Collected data
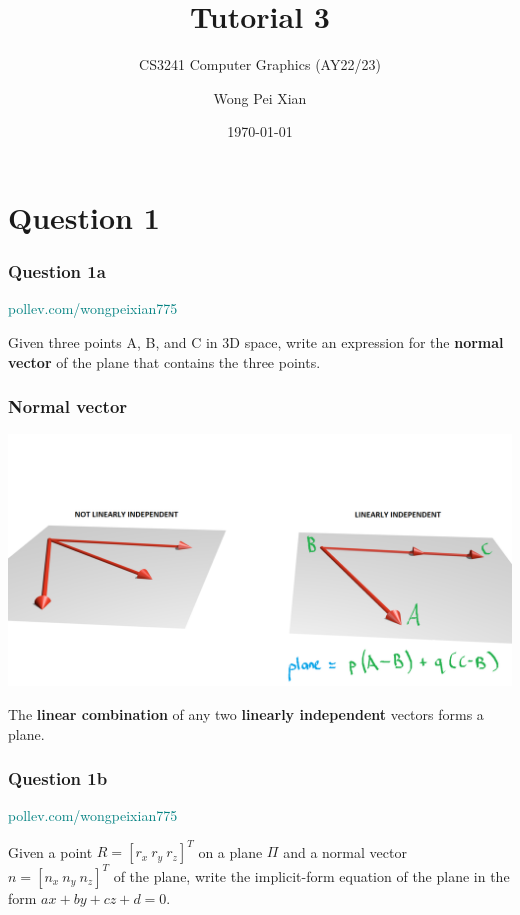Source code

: \documentclass{beamer}
\title{Tutorial 3}
\subtitle{CS3241 Computer Graphics (AY22/23)}
\date{\today}
\author{Wong Pei Xian}
\institute[]{\email{e0389023@u.nus.edu}}
\begin{document}
\frame[plain]{\titlepage}

\section{Question 1}

\begin{frame}
    \frametitle{Question 1a}

    \begin{tcolorbox}[colback=teal!5!white]
        \textcolor{teal}{pollev.com/wongpeixian775}
    \end{tcolorbox}

    Given three points A, B, and C in 3D space, write an expression for the \textbf{normal vector}
    of the plane that contains the three points.
\end{frame}

\begin{frame}
    \frametitle{Normal vector}

    \begin{center}
        \includegraphics[scale=0.25]{1920px-Vec-dep.png}
    \end{center}

    The \textbf{linear combination} of any two \textbf{linearly independent} vectors forms a plane.

\end{frame}

\begin{frame}
    \frametitle{Question 1b}

    \begin{tcolorbox}[colback=teal!5!white]
        \textcolor{teal}{pollev.com/wongpeixian775}
    \end{tcolorbox}

    Given a point $R = [r_x \  r_y \  r_z]^T$ on a plane $\Pi$ and a normal vector 
    $n = [n_x \  n_y \  n_z]^T$ of the plane, write the implicit-form equation of 
    the plane in the form $ax + by + cz + d = 0$.

\end{frame}
\end{document}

■ YOUR ASSIGNMENT
Give the records again exactly as they stand, so that only the pictures are missing.

■ RESULT FOR THIS TASK
Source code

: \documentclass{beamer}
\title{Tutorial 3}
\subtitle{CS3241 Computer Graphics (AY22/23)}
\date{\today}
\author{Wong Pei Xian}
\institute[]{\email{e0389023@u.nus.edu}}
\begin{document}
\frame[plain]{\titlepage}

\section{Question 1}

\begin{frame}
    \frametitle{Question 1a}

    \begin{tcolorbox}[colback=teal!5!white]
        \textcolor{teal}{pollev.com/wongpeixian775}
    \end{tcolorbox}

    Given three points A, B, and C in 3D space, write an expression for the \textbf{normal vector}
    of the plane that contains the three points.
\end{frame}

\begin{frame}
    \frametitle{Normal vector}

    \begin{center}
        \includegraphics[scale=0.25]{1920px-Vec-dep.png}
    \end{center}

    The \textbf{linear combination} of any two \textbf{linearly independent} vectors forms a plane.

\end{frame}

\begin{frame}
    \frametitle{Question 1b}

    \begin{tcolorbox}[colback=teal!5!white]
        \textcolor{teal}{pollev.com/wongpeixian775}
    \end{tcolorbox}

    Given a point $R = [r_x \  r_y \  r_z]^T$ on a plane $\Pi$ and a normal vector 
    $n = [n_x \  n_y \  n_z]^T$ of the plane, write the implicit-form equation of 
    the plane in the form $ax + by + cz + d = 0$.

\end{frame}
\end{document}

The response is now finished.